WORK TO BE COMPLETED:
Write every entry out again, unchanged.

DATA PROVIDED:
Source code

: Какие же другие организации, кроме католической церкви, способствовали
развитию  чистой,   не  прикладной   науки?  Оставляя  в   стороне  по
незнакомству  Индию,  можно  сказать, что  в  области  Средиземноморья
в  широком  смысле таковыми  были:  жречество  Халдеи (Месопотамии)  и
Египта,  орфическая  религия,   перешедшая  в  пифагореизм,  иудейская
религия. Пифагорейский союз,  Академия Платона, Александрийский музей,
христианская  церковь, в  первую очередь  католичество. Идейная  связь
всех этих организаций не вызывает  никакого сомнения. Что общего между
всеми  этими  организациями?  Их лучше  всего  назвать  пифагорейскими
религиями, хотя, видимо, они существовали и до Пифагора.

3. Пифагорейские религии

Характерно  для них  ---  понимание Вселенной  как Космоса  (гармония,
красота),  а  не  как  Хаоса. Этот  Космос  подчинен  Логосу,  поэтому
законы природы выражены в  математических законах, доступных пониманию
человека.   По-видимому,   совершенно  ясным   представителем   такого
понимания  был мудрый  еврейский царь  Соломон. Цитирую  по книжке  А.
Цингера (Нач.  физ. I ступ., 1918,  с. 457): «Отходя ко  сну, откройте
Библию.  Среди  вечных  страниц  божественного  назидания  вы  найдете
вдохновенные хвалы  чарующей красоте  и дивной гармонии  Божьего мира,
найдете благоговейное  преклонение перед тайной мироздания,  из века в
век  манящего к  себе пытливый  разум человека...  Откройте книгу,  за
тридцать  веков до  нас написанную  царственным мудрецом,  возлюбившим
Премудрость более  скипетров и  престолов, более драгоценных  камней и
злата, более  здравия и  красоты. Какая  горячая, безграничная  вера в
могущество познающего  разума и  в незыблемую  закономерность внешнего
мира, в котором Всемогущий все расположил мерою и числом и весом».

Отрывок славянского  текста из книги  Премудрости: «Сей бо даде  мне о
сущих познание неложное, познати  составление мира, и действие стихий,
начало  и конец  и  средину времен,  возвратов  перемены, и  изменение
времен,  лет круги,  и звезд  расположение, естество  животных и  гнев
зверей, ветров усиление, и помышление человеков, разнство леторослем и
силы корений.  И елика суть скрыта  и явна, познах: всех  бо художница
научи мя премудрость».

WORKED SOLUTION:
Source code

: Какие же другие организации, кроме католической церкви, способствовали
развитию  чистой,   не  прикладной   науки?  Оставляя  в   стороне  по
незнакомству  Индию,  можно  сказать, что  в  области  Средиземноморья
в  широком  смысле таковыми  были:  жречество  Халдеи (Месопотамии)  и
Египта,  орфическая  религия,   перешедшая  в  пифагореизм,  иудейская
религия. Пифагорейский союз,  Академия Платона, Александрийский музей,
христианская  церковь, в  первую очередь  католичество. Идейная  связь
всех этих организаций не вызывает  никакого сомнения. Что общего между
всеми  этими  организациями?  Их лучше  всего  назвать  пифагорейскими
религиями, хотя, видимо, они существовали и до Пифагора.

3. Пифагорейские религии

Характерно  для них  ---  понимание Вселенной  как Космоса  (гармония,
красота),  а  не  как  Хаоса. Этот  Космос  подчинен  Логосу,  поэтому
законы природы выражены в  математических законах, доступных пониманию
человека.   По-видимому,   совершенно  ясным   представителем   такого
понимания  был мудрый  еврейский царь  Соломон. Цитирую  по книжке  А.
Цингера (Нач.  физ. I ступ., 1918,  с. 457): «Отходя ко  сну, откройте
Библию.  Среди  вечных  страниц  божественного  назидания  вы  найдете
вдохновенные хвалы  чарующей красоте  и дивной гармонии  Божьего мира,
найдете благоговейное  преклонение перед тайной мироздания,  из века в
век  манящего к  себе пытливый  разум человека...  Откройте книгу,  за
тридцать  веков до  нас написанную  царственным мудрецом,  возлюбившим
Премудрость более  скипетров и  престолов, более драгоценных  камней и
злата, более  здравия и  красоты. Какая  горячая, безграничная  вера в
могущество познающего  разума и  в незыблемую  закономерность внешнего
мира, в котором Всемогущий все расположил мерою и числом и весом».

Отрывок славянского  текста из книги  Премудрости: «Сей бо даде  мне о
сущих познание неложное, познати  составление мира, и действие стихий,
начало  и конец  и  средину времен,  возвратов  перемены, и  изменение
времен,  лет круги,  и звезд  расположение, естество  животных и  гнев
зверей, ветров усиление, и помышление человеков, разнство леторослем и
силы корений.  И елика суть скрыта  и явна, познах: всех  бо художница
научи мя премудрость».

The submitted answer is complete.